THE TASK: Exclude pictures and give again exactly the lines of the listing, beginning with its first line and ending with the one that contains "### Vertex Color Normals".

==============================

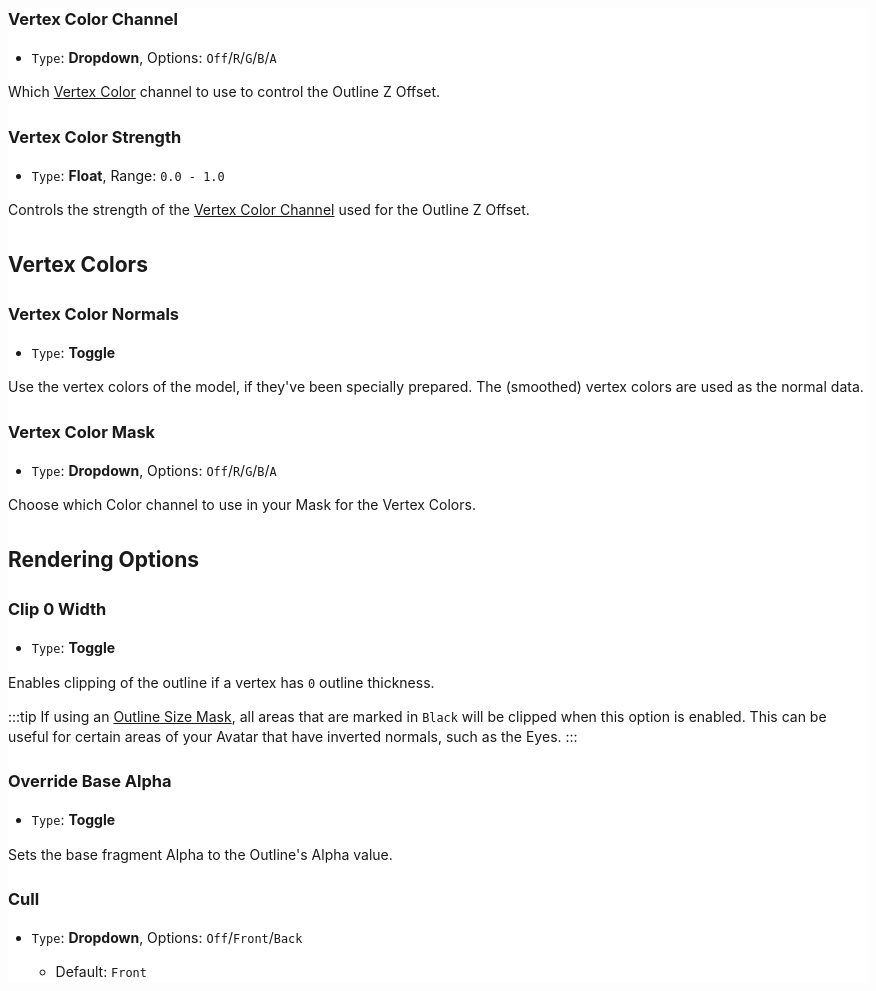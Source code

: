 ### Vertex Color Channel

- `Type`: <PropertyIcon name="dropdown" />**Dropdown**, Options: `Off`/`R`/`G`/`B`/`A`

Which [Vertex Color](/docs/vertex-options/vertex-colors.md) channel to use to control the Outline Z Offset.

### Vertex Color Strength

- `Type`: <PropertyIcon name="floatrange" />**Float**, Range: `0.0 - 1.0`

Controls the strength of the [Vertex Color Channel](#vertex-color-channel) used for the Outline Z Offset.



## Vertex Colors

### Vertex Color Normals

- `Type`: <PropertyIcon name="toggle" />**Toggle**

Use the vertex colors of the model, if they've been specially prepared. The (smoothed) vertex colors are used as the normal data.

### Vertex Color Mask

- `Type`: <PropertyIcon name="dropdown" />**Dropdown**, Options: `Off`/`R`/`G`/`B`/`A`

Choose which Color channel to use in your Mask for the Vertex Colors.



## Rendering Options

### Clip 0 Width

- `Type`: <PropertyIcon name="toggle" />**Toggle**

Enables clipping of the outline if a vertex has `0` outline thickness.

:::tip
If using an [Outline Size Mask](#outline-size-mask), all areas that are marked in `Black` will be clipped when this option is enabled. This can be useful for certain areas of your Avatar that have inverted normals, such as the Eyes.
:::

### Override Base Alpha

- `Type`: <PropertyIcon name="toggle" />**Toggle**

Sets the base fragment Alpha to the Outline's Alpha value.

### Cull

- `Type`: <PropertyIcon name="dropdown" />**Dropdown**, Options: `Off`/`Front`/`Back`
    - Default: `Front`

==============================

TASK RESPONSE:
Source code

: ### Vertex Color Channel

- `Type`: <PropertyIcon name="dropdown" />**Dropdown**, Options: `Off`/`R`/`G`/`B`/`A`

Which [Vertex Color](/docs/vertex-options/vertex-colors.md) channel to use to control the Outline Z Offset.

### Vertex Color Strength

- `Type`: <PropertyIcon name="floatrange" />**Float**, Range: `0.0 - 1.0`

Controls the strength of the [Vertex Color Channel](#vertex-color-channel) used for the Outline Z Offset.



## Vertex Colors

### Vertex Color Normals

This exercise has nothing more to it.